Start of Block

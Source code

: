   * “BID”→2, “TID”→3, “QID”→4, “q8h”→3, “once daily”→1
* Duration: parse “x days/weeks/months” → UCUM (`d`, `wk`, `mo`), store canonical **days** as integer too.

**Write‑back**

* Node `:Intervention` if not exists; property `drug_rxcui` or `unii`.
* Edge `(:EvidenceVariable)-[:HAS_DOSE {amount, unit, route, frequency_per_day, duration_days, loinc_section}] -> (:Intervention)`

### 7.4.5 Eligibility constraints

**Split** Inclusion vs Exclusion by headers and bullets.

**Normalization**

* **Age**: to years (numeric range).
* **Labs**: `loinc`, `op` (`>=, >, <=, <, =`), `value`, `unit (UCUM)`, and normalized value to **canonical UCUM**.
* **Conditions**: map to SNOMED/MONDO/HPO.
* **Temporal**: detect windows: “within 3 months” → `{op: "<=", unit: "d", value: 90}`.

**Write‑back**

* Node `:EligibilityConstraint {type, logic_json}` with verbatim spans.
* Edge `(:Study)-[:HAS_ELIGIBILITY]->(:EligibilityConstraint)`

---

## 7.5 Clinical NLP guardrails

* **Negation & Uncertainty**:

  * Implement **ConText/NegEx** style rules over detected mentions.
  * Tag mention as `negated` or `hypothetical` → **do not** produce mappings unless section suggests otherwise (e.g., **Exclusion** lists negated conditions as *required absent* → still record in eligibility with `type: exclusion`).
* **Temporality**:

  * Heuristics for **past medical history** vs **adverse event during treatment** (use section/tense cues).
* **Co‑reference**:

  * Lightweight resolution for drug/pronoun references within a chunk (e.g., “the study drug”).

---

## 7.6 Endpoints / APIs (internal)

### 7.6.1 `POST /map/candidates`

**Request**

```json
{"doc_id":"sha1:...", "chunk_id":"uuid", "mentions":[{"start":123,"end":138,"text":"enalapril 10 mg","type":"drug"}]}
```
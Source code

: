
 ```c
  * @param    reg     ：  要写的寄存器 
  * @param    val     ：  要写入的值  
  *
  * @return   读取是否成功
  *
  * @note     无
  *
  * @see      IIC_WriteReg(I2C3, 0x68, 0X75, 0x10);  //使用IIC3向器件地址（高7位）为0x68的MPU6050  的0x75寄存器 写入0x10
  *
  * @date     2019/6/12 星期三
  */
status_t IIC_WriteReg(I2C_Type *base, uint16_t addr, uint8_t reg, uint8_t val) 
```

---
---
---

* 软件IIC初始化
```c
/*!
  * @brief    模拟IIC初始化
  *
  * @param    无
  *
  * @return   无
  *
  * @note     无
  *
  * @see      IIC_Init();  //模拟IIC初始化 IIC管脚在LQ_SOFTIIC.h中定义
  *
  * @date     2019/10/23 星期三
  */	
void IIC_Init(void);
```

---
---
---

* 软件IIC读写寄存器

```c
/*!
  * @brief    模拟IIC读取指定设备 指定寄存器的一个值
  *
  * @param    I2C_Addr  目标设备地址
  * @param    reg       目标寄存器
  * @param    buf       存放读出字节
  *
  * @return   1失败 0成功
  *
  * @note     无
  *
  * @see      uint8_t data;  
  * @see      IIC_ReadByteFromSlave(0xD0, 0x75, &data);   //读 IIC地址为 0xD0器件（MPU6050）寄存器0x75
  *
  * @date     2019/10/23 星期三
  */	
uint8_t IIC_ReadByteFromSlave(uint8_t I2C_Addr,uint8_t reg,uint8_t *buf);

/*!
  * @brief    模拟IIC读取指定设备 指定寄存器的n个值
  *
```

End of Block

* **Exercise description**: Find the lines in the entries above where "UCUM" occurs, and copy each of them.

* **Solution to this task**:
* Duration: parse “x days/weeks/months” → UCUM (`d`, `wk`, `mo`), store canonical **days** as integer too.
* **Labs**: `loinc`, `op` (`>=, >, <=, <, =`), `value`, `unit (UCUM)`, and normalized value to **canonical UCUM**.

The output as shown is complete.